Dopo quest'ampia digressione, questa sorta di corsivo della settimana, possiamo dedicarci ai personaggi del giorno. Prima di tutto, uno che non ha vinto: José Vicente García Acosta è uno dei veterani del gruppo, ce lo ricordiamo da una vita, quasi mai protagonista, ma spessissimo impegnato in compiti di gregariato. Il tranquillo finale di Vuelta è l'ideale per far venir fuori corridori di questo tipo. Oggi García Acosta è andato in fuga al mattino, è rimasto davanti per tutto il giorno e poi nel finale, sulla penultima salita di giornata, ha giocato la carta dell'azione solitaria.
Quando, approfittando dello sbandamento dei suoi ex compagni di fuga, "Chente" ha messo insieme oltre 1' di vantaggio su questi ultimi, sicuramente un pensierino ce l'avrà fatto. Ma poi dietro si sono riorganizzati (tagliando i rami secchi, ovvero staccando quelli che non collaboravano) e la rincorsa ha preso vigore, lanciando, sulle rampe del Puerto de Navalmoral, prima Pascual Rodríguez e poi Sorensen, che in quest'ordine hanno ripreso e staccato il fuggitivo solitario.

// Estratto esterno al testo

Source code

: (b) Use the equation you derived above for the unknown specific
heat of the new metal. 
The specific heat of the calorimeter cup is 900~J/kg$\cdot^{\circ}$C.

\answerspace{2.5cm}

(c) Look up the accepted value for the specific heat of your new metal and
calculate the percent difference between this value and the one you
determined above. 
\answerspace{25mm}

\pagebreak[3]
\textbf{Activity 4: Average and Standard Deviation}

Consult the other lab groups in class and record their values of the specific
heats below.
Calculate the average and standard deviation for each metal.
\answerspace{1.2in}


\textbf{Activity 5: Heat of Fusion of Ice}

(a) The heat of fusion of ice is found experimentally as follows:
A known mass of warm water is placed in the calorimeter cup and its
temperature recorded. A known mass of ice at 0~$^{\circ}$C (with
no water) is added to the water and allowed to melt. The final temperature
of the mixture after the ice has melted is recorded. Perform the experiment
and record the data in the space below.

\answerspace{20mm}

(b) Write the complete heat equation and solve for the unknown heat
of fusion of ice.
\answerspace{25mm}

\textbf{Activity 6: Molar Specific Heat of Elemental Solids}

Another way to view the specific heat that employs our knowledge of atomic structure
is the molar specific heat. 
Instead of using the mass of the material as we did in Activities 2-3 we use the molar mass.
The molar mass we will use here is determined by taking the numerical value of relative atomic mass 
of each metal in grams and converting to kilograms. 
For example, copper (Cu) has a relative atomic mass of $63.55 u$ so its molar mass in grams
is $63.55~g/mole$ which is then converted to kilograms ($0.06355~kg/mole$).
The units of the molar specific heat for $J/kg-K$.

Sulla discesa (mancavano meno di 20 chilometri al traguardo) nessuno avrebbe scommesso che García Acosta, rimasto da solo a mezza strada tra i nuovi capocorsa e tutti gli altri, potesse tornare sui primi. E invece, pedalata dopo pedalata, metro dopo metro, rosicchiando un centimetro per volta, Vicente è riuscito a riavvicinare Pascual e Sorensen e a riprenderli addirittura quando le splendide mura di Ávila scontornavano già l'orizzonte. Un'azione di una tenacia rara, culminata poi (abbiamo fatto 30, facciamo 31...) in un contropiede azzardato dallo stesso García Acosta una volta rientrato sui due colleghi.
"Chente" è partito secco (per quanto gli permettevano le sue gambe a quel punto) a un paio di chilometri dalla conclusione, quando l'asfalto lasciava il posto a una sorta di iberico pavè. Per un attimo ha anche dato l'idea di poter davvero staccare gli altri due, ma quelli erano assatanati e non gli hanno più dato spazio. Sorensen è andato sullo slancio del ricongiungimento, Pascual gli si è messo alle costole e ciao ciao Vicente.
La volata a due ha poi premiato il danese, alla prima affermazione di un certo rilievo. Pascual, già vincitore di tappa alla Vuelta (l'anno scorso), se ne farà una ragione; così come se ne farà una ragione Mancebo, che ha provato a più riprese ad attaccare e a inseguire un posticino sul podio, ma tutto quello che ha ottenuto è stato di precedere di 3" gli altri uomini di classifica.
Classifica da cui è uscito in maniera brutale Santos González. Senza dilungarci troppo, diciamo che allo spagnolo è stata sfilata la bicicletta da sotto al sedere, e a farlo è stata la sua stessa squadra, la Phonak, che lo ha sospeso in seguito ad un test del sangue che ha evidenziato valori un po' così. Un test interno al team e non richiesto da nessun ente; proprio per questo, un test che ci piace in maniera particolare: forse (sottolineiamo: forse) è un segnale, una spia che indica la voglia, da parte di quella squadra parecchio chiacchierata, di opporre con serietà un argine a certe pratiche illecite. Se è così, applausi; se non è così, brividi (perché avrebbero immolato così González Capilla su pubblica piazza?). Ovviamente speriamo nella prima ipotesi.